Supplied records.
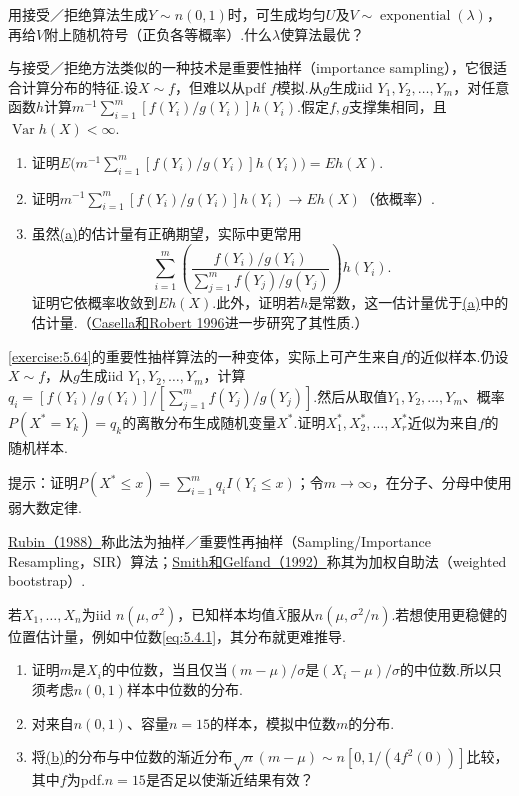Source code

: \begin{exercise}\label{exercise:5.63}
用接受／拒绝算法生成$Y\sim n(0,1)$时，可生成均匀$U$及$V\sim\operatorname{exponential}(\lambda)$，再给$V$附上随机符号（正负各等概率）.什么$\lambda$使算法最优？
\end{exercise}
\begin{exercise}\label{exercise:5.64}
与接受／拒绝方法类似的一种技术是重要性抽样（importance sampling），它很适合计算分布的特征.设$X\sim f$，但难以从pdf $f$模拟.从$g$生成iid $Y_1,Y_2,\ldots,Y_m$，对任意函数$h$计算$m^{-1}\sum_{i=1}^m[f(Y_i)/g(Y_i)]h(Y_i)$.假定$f,g$支撑集相同，且$\operatorname{Var}h(X)<\infty$.
\begin{enumerate}[label=(\alph*)]
\item{}\label{itm:exercise:5.64:a} 证明$E\bigl(m^{-1}\sum_{i=1}^m[f(Y_i)/g(Y_i)]h(Y_i)\bigr)=Eh(X)$.
\item 证明$m^{-1}\sum_{i=1}^m[f(Y_i)/g(Y_i)]h(Y_i)\to Eh(X)$（依概率）.
\item 虽然\hyperref[itm:exercise:5.64:a]{(a)}的估计量有正确期望，实际中更常用
$$\sum_{i=1}^m\left(\frac{f(Y_i)/g(Y_i)}{\sum_{j=1}^m f(Y_j)/g(Y_j)}\right)h(Y_i).$$
证明它依概率收敛到$Eh(X)$.此外，证明若$h$是常数，这一估计量优于\hyperref[itm:exercise:5.64:a]{(a)}中的估计量.（\hyperref[bib:source70]{Casella和Robert 1996}进一步研究了其性质.）
\end{enumerate}
\end{exercise}
\begin{exercise}\label{exercise:5.65}
\autoref{exercise:5.64}的重要性抽样算法的一种变体，实际上可产生来自$f$的近似样本.仍设$X\sim f$，从$g$生成iid $Y_1,Y_2,\ldots,Y_m$，计算$q_i=[f(Y_i)/g(Y_i)]/[\sum_{j=1}^mf(Y_j)/g(Y_j)]$.然后从取值$Y_1,Y_2,\ldots,Y_m$、概率$P(X^*=Y_k)=q_k$的离散分布生成随机变量$X^*$.证明$X_1^*,X_2^*,\ldots,X_r^*$近似为来自$f$的随机样本.

提示：证明$P(X^*\le x)=\sum_{i=1}^m q_iI(Y_i\le x)$；令$m\to\infty$，在分子、分母中使用弱大数定律.

\hyperref[bib:source266]{Rubin（1988）}称此法为抽样／重要性再抽样（Sampling/Importance Resampling，SIR）算法；\hyperref[bib:source292]{Smith和Gelfand（1992）}称其为加权自助法（weighted bootstrap）.
\end{exercise}
\begin{exercise}\label{exercise:5.66}
若$X_1,\ldots,X_n$为iid $n(\mu,\sigma^2)$，已知样本均值$\bar X$服从$n(\mu,\sigma^2/n)$.若想使用更稳健的位置估计量，例如中位数\eqref{eq:5.4.1}，其分布就更难推导.
\begin{enumerate}[label=(\alph*)]
\item 证明$m$是$X_i$的中位数，当且仅当$(m-\mu)/\sigma$是$(X_i-\mu)/\sigma$的中位数.所以只须考虑$n(0,1)$样本中位数的分布.
\item{}\label{itm:exercise:5.66:b} 对来自$n(0,1)$、容量$n=15$的样本，模拟中位数$m$的分布.
\item 将\hyperref[itm:exercise:5.66:b]{(b)}的分布与中位数的渐近分布$\sqrt n(m-\mu)\sim n[0,1/(4f^2(0))]$比较，其中$f$为pdf.$n=15$是否足以使渐近结果有效？
\end{enumerate}
\end{exercise}
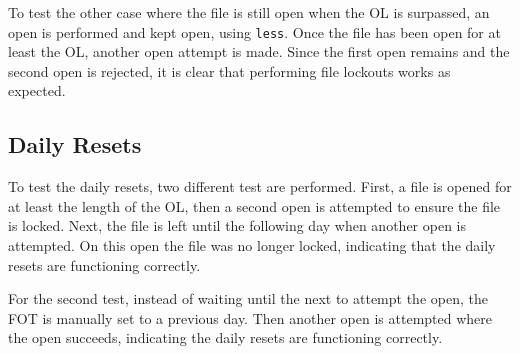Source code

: To test the other case where the file is still open when the OL is surpassed, an open is performed and kept open, using \texttt{less}. Once the file has been open for at least the OL, another open attempt is made. Since the first open remains and the second open is rejected, it is clear that performing file lockouts works as expected.

\subsection{Daily Resets}

To test the daily resets, two different test are performed. First, a file is opened for at least the length of the OL, then a second open is attempted to ensure the file is locked. Next, the file is left until the following day when another open is attempted. On this open the file was no longer locked, indicating that the daily resets are functioning correctly.

For the second test, instead of waiting until the next to attempt the open, the FOT is manually set to a previous day. Then another open is attempted where the open succeeds, indicating the daily resets are functioning correctly.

Problem to work on.
Would you return the material exactly, images excluded?

Problem solution.
Source code

: \begin{exercise}\label{exercise:5.63}
用接受／拒绝算法生成$Y\sim n(0,1)$时，可生成均匀$U$及$V\sim\operatorname{exponential}(\lambda)$，再给$V$附上随机符号（正负各等概率）.什么$\lambda$使算法最优？
\end{exercise}
\begin{exercise}\label{exercise:5.64}
与接受／拒绝方法类似的一种技术是重要性抽样（importance sampling），它很适合计算分布的特征.设$X\sim f$，但难以从pdf $f$模拟.从$g$生成iid $Y_1,Y_2,\ldots,Y_m$，对任意函数$h$计算$m^{-1}\sum_{i=1}^m[f(Y_i)/g(Y_i)]h(Y_i)$.假定$f,g$支撑集相同，且$\operatorname{Var}h(X)<\infty$.
\begin{enumerate}[label=(\alph*)]
\item{}\label{itm:exercise:5.64:a} 证明$E\bigl(m^{-1}\sum_{i=1}^m[f(Y_i)/g(Y_i)]h(Y_i)\bigr)=Eh(X)$.
\item 证明$m^{-1}\sum_{i=1}^m[f(Y_i)/g(Y_i)]h(Y_i)\to Eh(X)$（依概率）.
\item 虽然\hyperref[itm:exercise:5.64:a]{(a)}的估计量有正确期望，实际中更常用
$$\sum_{i=1}^m\left(\frac{f(Y_i)/g(Y_i)}{\sum_{j=1}^m f(Y_j)/g(Y_j)}\right)h(Y_i).$$
证明它依概率收敛到$Eh(X)$.此外，证明若$h$是常数，这一估计量优于\hyperref[itm:exercise:5.64:a]{(a)}中的估计量.（\hyperref[bib:source70]{Casella和Robert 1996}进一步研究了其性质.）
\end{enumerate}
\end{exercise}
\begin{exercise}\label{exercise:5.65}
\autoref{exercise:5.64}的重要性抽样算法的一种变体，实际上可产生来自$f$的近似样本.仍设$X\sim f$，从$g$生成iid $Y_1,Y_2,\ldots,Y_m$，计算$q_i=[f(Y_i)/g(Y_i)]/[\sum_{j=1}^mf(Y_j)/g(Y_j)]$.然后从取值$Y_1,Y_2,\ldots,Y_m$、概率$P(X^*=Y_k)=q_k$的离散分布生成随机变量$X^*$.证明$X_1^*,X_2^*,\ldots,X_r^*$近似为来自$f$的随机样本.

提示：证明$P(X^*\le x)=\sum_{i=1}^m q_iI(Y_i\le x)$；令$m\to\infty$，在分子、分母中使用弱大数定律.

\hyperref[bib:source266]{Rubin（1988）}称此法为抽样／重要性再抽样（Sampling/Importance Resampling，SIR）算法；\hyperref[bib:source292]{Smith和Gelfand（1992）}称其为加权自助法（weighted bootstrap）.
\end{exercise}
\begin{exercise}\label{exercise:5.66}
若$X_1,\ldots,X_n$为iid $n(\mu,\sigma^2)$，已知样本均值$\bar X$服从$n(\mu,\sigma^2/n)$.若想使用更稳健的位置估计量，例如中位数\eqref{eq:5.4.1}，其分布就更难推导.
\begin{enumerate}[label=(\alph*)]
\item 证明$m$是$X_i$的中位数，当且仅当$(m-\mu)/\sigma$是$(X_i-\mu)/\sigma$的中位数.所以只须考虑$n(0,1)$样本中位数的分布.
\item{}\label{itm:exercise:5.66:b} 对来自$n(0,1)$、容量$n=15$的样本，模拟中位数$m$的分布.
\item 将\hyperref[itm:exercise:5.66:b]{(b)}的分布与中位数的渐近分布$\sqrt n(m-\mu)\sim n[0,1/(4f^2(0))]$比较，其中$f$为pdf.$n=15$是否足以使渐近结果有效？
\end{enumerate}
\end{exercise}
Source code

: To test the other case where the file is still open when the OL is surpassed, an open is performed and kept open, using \texttt{less}. Once the file has been open for at least the OL, another open attempt is made. Since the first open remains and the second open is rejected, it is clear that performing file lockouts works as expected.

\subsection{Daily Resets}

To test the daily resets, two different test are performed. First, a file is opened for at least the length of the OL, then a second open is attempted to ensure the file is locked. Next, the file is left until the following day when another open is attempted. On this open the file was no longer locked, indicating that the daily resets are functioning correctly.

For the second test, instead of waiting until the next to attempt the open, the FOT is manually set to a previous day. Then another open is attempted where the open succeeds, indicating the daily resets are functioning correctly.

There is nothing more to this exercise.